The technology sector is navigating a stark corporate paradox. Even as the industry's largest vendors break growth records and rake in unprecedented profits, they are slashing headcounts to fund staggering capital infrastructure investments.
Aggregated revenue for 18 of the world’s largest tech providers jumped 28.3% year-over-year to $694 billion, according to Omdia, a Channel Dive sister company. The numbers shattered the analyst firm’s initial high-point forecast of 21.8% and marked the strongest quarterly expansion the index has seen since 2010. Of the 18 tracked vendors, 15 delivered revenue above their high-end expectations, with 10 achieving all-time records.
The reason? A “decisive shift in artificial intelligence economics,” Omdia Chief Analyst Matthew Ball and Research Analyst Srikara Upadhyaya wrote in the May report. In other words, enterprise AI has officially crossed from experimental trials to live production environments, triggering broad-based, multi-layer spending across the IT stack.
At the infrastructure layer, enterprise buyers are expanding investments beyond GPUs to custom AI processors, high-performance networking and advanced memory to support complex agentic AI workloads.
Surging demand, coupled with supply constraints, drove customers to pull hardware orders forward, Omdia noted. Meanwhile, Nvidia’s data center revenue climbed 75% year-over-year to $62 billion, while Dell Technologies saw its AI-optimized server revenue skyrocket 342% to reach $9 billion.

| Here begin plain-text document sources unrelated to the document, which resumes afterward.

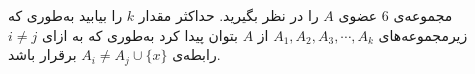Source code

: \EXERCISE
مجموعه‌ی
$6$
عضوی
$A$
را در نظر بگیرید. حداکثر مقدار
$k$
را بیابید به‌طوری که زیرمجموعه‌های
$A_1, A_2, A_3, \cdots, A_k$
از
$A$
بتوان پیدا کرد به‌طوری که به ازای
$i \neq j$
رابطه‌ی
$A_i \neq A_j \cup \{x\}$
برقرار باشد.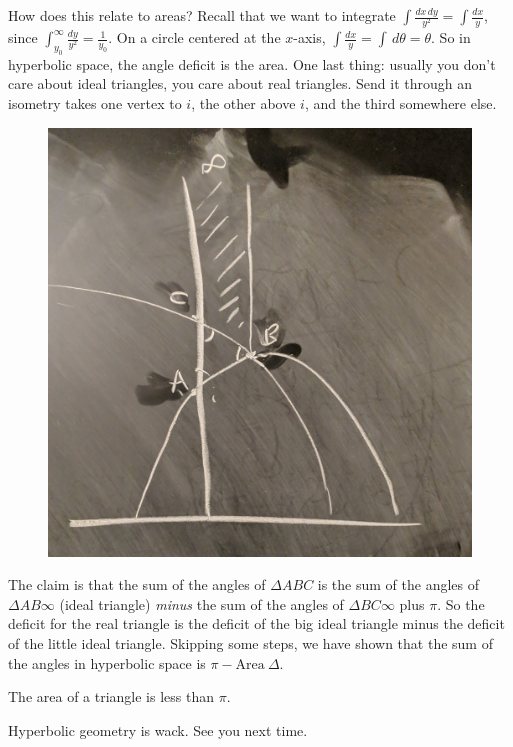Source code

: How does this relate to areas? Recall that we want to integrate $\int \frac{dx\,dy}{y^2} =\int \frac{dx}{y}$, since $\int_{y_0}^{\infty} \frac{dy}{y^2}=\frac{1}{y_0}$. On a circle centered at the $x$-axis, $\int \frac{dx}{y}=\int  \, d\theta=\theta$. So in hyperbolic space, the angle deficit is the area. One last thing: usually you don't care about ideal triangles, you care about real triangles. Send it through an isometry takes one vertex to $i$, the other above $i$, and the third somewhere else.

\begin{figure}[H]
\centering
\includegraphics[width=0.4\linewidth]{figures/rgeo_lec7.2.jpg}
\end{figure}

The claim is that the sum of the angles of $\Delta ABC$ is the sum of the angles of $\Delta AB\infty$ (ideal triangle) \emph{minus} the sum of the angles of $\Delta BC \infty$  plus $\pi$. So the deficit for the real triangle is the deficit of the big ideal triangle minus the deficit of the little ideal triangle. Skipping some steps, we have shown that the sum of the angles in hyperbolic space is $\pi- \text{Area} \ \Delta$.

\begin{cor}
    The area of a triangle is less than $\pi$.
\end{cor}
Hyperbolic geometry is wack. See you next time.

At the cloud layer, hyperscale backlog mounted alongside never-before-seen capacity demands. AWS reported $364 billion in unfulfilled projects as it inked new deals with Anthropic, OpenAI and Meta. Even so, the world’s largest public cloud provider grew revenues 28% — its fastest pace in 15 quarters — pushing its annual run rate to $150 billion.
Microsoft’s cloud revenue jumped 29% to $54.5 billion, with Azure up 40% amid AI and non-AI usage. Google Cloud revenue soared by 63%, exceeding $20 billion. Revenue from products built on Google Cloud generative AI increased 800% and the company’s total backlog nearly doubled to $462 billion, per Omdia.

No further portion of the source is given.